[[ Dataset content, beginning ]]
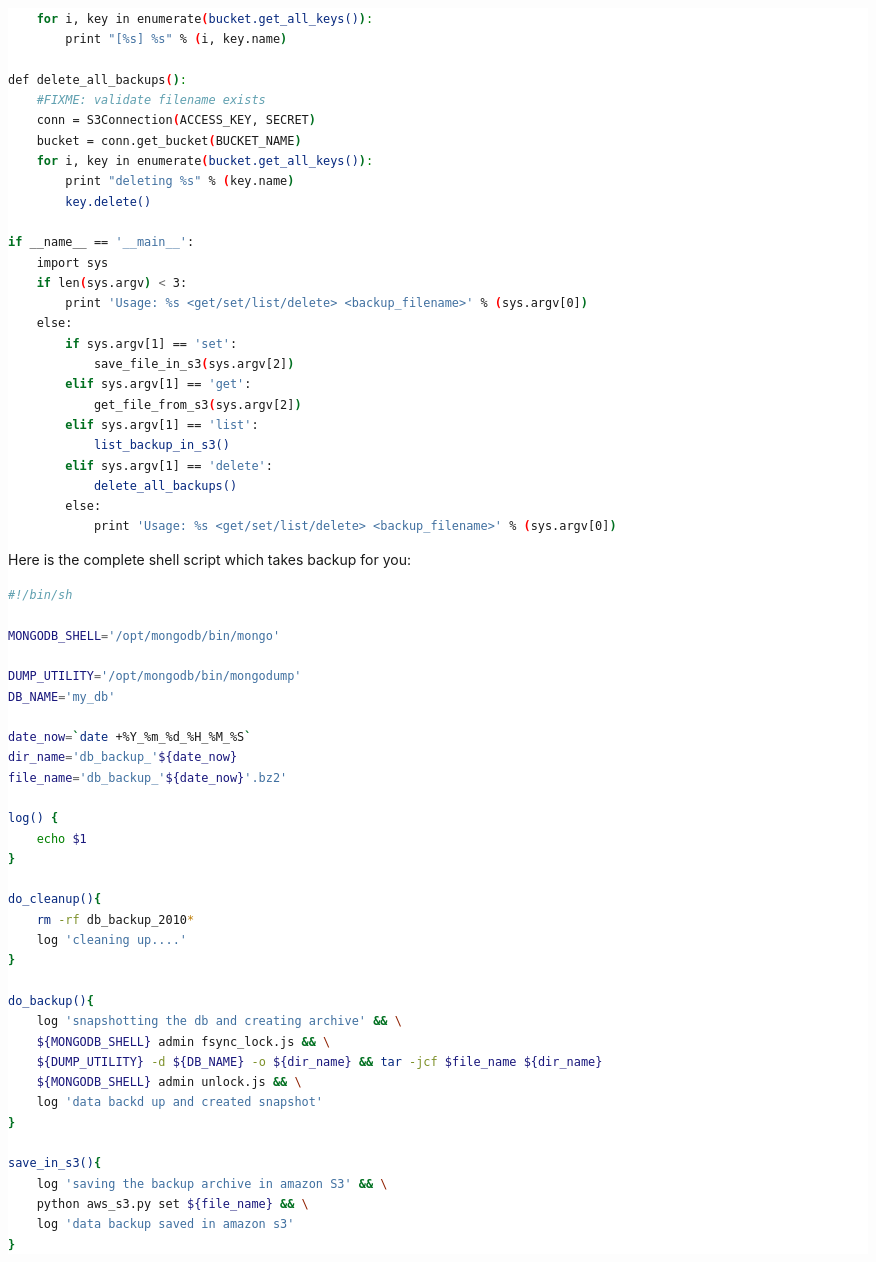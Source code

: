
 ```bash
    for i, key in enumerate(bucket.get_all_keys()):
        print "[%s] %s" % (i, key.name)

def delete_all_backups():
    #FIXME: validate filename exists
    conn = S3Connection(ACCESS_KEY, SECRET)
    bucket = conn.get_bucket(BUCKET_NAME)
    for i, key in enumerate(bucket.get_all_keys()):
        print "deleting %s" % (key.name)
        key.delete()

if __name__ == '__main__':
    import sys
    if len(sys.argv) < 3:
        print 'Usage: %s <get/set/list/delete> <backup_filename>' % (sys.argv[0])
    else:
        if sys.argv[1] == 'set':
            save_file_in_s3(sys.argv[2])
        elif sys.argv[1] == 'get':
            get_file_from_s3(sys.argv[2])
        elif sys.argv[1] == 'list':
            list_backup_in_s3()
        elif sys.argv[1] == 'delete':
            delete_all_backups()
        else:
            print 'Usage: %s <get/set/list/delete> <backup_filename>' % (sys.argv[0])
```

Here is the complete shell script which takes backup for you:

```bash
#!/bin/sh

MONGODB_SHELL='/opt/mongodb/bin/mongo'

DUMP_UTILITY='/opt/mongodb/bin/mongodump'
DB_NAME='my_db'

date_now=`date +%Y_%m_%d_%H_%M_%S`
dir_name='db_backup_'${date_now}
file_name='db_backup_'${date_now}'.bz2'

log() {
    echo $1
}

do_cleanup(){
    rm -rf db_backup_2010* 
    log 'cleaning up....'
}

do_backup(){
    log 'snapshotting the db and creating archive' && \
    ${MONGODB_SHELL} admin fsync_lock.js && \
    ${DUMP_UTILITY} -d ${DB_NAME} -o ${dir_name} && tar -jcf $file_name ${dir_name}
    ${MONGODB_SHELL} admin unlock.js && \
    log 'data backd up and created snapshot'
}

save_in_s3(){
    log 'saving the backup archive in amazon S3' && \
    python aws_s3.py set ${file_name} && \
    log 'data backup saved in amazon s3'
}
```

[1]: http://farm1.static.flickr.com/35/68017710_123de4638c.jpg
[2]: http://flickr.com/photos/roadhunter/68017710/sizes/m/ "Flickr"
[3]: http://www.flickr.com/photos/roadhunter/68017710/in/dateposted/
[4]: http://www.wired.com/epicenter/2009/01/magnolia-suffer/
[5]: http://aws.amazon.com/s3/
[6]: http://www.mongodb.org/display/DOCS/Backups
[7]: http://code.google.com/p/boto/
[8]: http://boto.s3.amazonaws.com/index.html
[9]: http://www.twitter.com/_sunil_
[[ Dataset content, end ]]
Task details: Scan the entries for the word "roadhunter". Report each line that has it.

Response area:
[2]: http://flickr.com/photos/roadhunter/68017710/sizes/m/ "Flickr"
[3]: http://www.flickr.com/photos/roadhunter/68017710/in/dateposted/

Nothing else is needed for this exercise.